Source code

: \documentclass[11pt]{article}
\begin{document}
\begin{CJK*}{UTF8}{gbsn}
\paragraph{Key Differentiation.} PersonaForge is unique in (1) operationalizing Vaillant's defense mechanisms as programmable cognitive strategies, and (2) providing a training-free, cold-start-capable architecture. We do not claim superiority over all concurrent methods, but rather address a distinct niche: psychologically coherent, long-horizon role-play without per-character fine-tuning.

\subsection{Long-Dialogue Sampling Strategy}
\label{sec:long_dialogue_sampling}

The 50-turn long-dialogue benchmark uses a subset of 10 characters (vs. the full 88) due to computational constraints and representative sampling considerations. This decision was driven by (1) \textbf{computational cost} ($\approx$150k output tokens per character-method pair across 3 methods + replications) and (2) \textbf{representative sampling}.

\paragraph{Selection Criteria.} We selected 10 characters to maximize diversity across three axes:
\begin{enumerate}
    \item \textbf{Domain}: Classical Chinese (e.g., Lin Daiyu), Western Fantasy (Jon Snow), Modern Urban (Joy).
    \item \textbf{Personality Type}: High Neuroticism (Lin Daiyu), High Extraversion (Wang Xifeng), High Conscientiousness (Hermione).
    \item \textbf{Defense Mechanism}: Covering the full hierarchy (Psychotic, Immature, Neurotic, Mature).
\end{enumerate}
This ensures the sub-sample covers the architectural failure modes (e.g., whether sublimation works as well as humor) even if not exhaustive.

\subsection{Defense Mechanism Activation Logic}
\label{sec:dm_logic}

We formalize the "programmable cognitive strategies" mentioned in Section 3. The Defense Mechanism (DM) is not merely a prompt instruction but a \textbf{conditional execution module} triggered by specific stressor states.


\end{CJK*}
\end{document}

──────────────────────────────

:: Exercise details ::
Each record must be returned exactly as it is written.

:: Answer space ::
Source code

: \documentclass[11pt]{article}
\begin{document}
\begin{CJK*}{UTF8}{gbsn}
\paragraph{Key Differentiation.} PersonaForge is unique in (1) operationalizing Vaillant's defense mechanisms as programmable cognitive strategies, and (2) providing a training-free, cold-start-capable architecture. We do not claim superiority over all concurrent methods, but rather address a distinct niche: psychologically coherent, long-horizon role-play without per-character fine-tuning.

\subsection{Long-Dialogue Sampling Strategy}
\label{sec:long_dialogue_sampling}

The 50-turn long-dialogue benchmark uses a subset of 10 characters (vs. the full 88) due to computational constraints and representative sampling considerations. This decision was driven by (1) \textbf{computational cost} ($\approx$150k output tokens per character-method pair across 3 methods + replications) and (2) \textbf{representative sampling}.

\paragraph{Selection Criteria.} We selected 10 characters to maximize diversity across three axes:
\begin{enumerate}
    \item \textbf{Domain}: Classical Chinese (e.g., Lin Daiyu), Western Fantasy (Jon Snow), Modern Urban (Joy).
    \item \textbf{Personality Type}: High Neuroticism (Lin Daiyu), High Extraversion (Wang Xifeng), High Conscientiousness (Hermione).
    \item \textbf{Defense Mechanism}: Covering the full hierarchy (Psychotic, Immature, Neurotic, Mature).
\end{enumerate}
This ensures the sub-sample covers the architectural failure modes (e.g., whether sublimation works as well as humor) even if not exhaustive.

\subsection{Defense Mechanism Activation Logic}
\label{sec:dm_logic}

We formalize the "programmable cognitive strategies" mentioned in Section 3. The Defense Mechanism (DM) is not merely a prompt instruction but a \textbf{conditional execution module} triggered by specific stressor states.


\end{CJK*}
\end{document}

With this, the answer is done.